◆ Your task: Give every line of the records exactly, please, from the first up to and including the one containing "- v1.1.0: Extra".

◆ Source material:
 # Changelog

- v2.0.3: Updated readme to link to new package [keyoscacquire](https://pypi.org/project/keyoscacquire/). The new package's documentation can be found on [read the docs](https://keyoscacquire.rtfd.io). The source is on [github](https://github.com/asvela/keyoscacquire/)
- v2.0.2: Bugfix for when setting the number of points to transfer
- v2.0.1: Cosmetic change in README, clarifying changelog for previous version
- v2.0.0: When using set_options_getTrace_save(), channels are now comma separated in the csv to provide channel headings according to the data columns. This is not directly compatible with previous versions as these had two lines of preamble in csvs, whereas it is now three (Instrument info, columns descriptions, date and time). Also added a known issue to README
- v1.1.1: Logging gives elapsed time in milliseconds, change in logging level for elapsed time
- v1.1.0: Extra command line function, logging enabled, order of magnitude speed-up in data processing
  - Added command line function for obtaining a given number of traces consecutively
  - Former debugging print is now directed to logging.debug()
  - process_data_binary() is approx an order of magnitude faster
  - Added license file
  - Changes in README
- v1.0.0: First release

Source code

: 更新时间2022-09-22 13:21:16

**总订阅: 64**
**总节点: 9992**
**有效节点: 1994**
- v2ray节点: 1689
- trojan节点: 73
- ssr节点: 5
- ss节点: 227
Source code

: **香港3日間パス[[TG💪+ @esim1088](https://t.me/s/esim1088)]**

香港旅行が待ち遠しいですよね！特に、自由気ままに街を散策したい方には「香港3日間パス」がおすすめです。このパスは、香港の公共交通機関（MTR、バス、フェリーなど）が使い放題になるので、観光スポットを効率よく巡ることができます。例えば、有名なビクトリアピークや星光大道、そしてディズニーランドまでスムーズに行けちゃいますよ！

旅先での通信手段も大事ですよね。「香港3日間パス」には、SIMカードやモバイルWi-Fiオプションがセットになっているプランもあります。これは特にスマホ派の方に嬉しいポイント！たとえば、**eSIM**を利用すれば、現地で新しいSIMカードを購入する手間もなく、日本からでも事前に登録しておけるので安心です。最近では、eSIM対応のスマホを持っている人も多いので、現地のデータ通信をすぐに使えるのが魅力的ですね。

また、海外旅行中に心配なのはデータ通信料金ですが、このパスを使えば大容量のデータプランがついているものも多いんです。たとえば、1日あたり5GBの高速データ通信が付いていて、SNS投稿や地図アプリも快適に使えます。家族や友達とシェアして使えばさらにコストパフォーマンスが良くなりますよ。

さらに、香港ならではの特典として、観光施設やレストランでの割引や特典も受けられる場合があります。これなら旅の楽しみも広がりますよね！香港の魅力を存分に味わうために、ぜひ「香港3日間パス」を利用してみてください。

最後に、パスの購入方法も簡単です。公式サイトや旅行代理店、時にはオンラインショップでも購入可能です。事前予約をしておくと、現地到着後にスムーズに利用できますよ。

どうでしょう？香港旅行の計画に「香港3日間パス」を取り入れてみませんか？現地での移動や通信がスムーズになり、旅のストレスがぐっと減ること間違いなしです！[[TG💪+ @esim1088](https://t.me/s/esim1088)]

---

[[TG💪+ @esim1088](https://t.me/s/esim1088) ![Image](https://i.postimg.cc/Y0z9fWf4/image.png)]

◆ Result of this exercise:
 # Changelog

- v2.0.3: Updated readme to link to new package [keyoscacquire](https://pypi.org/project/keyoscacquire/). The new package's documentation can be found on [read the docs](https://keyoscacquire.rtfd.io). The source is on [github](https://github.com/asvela/keyoscacquire/)
- v2.0.2: Bugfix for when setting the number of points to transfer
- v2.0.1: Cosmetic change in README, clarifying changelog for previous version
- v2.0.0: When using set_options_getTrace_save(), channels are now comma separated in the csv to provide channel headings according to the data columns. This is not directly compatible with previous versions as these had two lines of preamble in csvs, whereas it is now three (Instrument info, columns descriptions, date and time). Also added a known issue to README
- v1.1.1: Logging gives elapsed time in milliseconds, change in logging level for elapsed time
- v1.1.0: Extra command line function, logging enabled, order of magnitude speed-up in data processing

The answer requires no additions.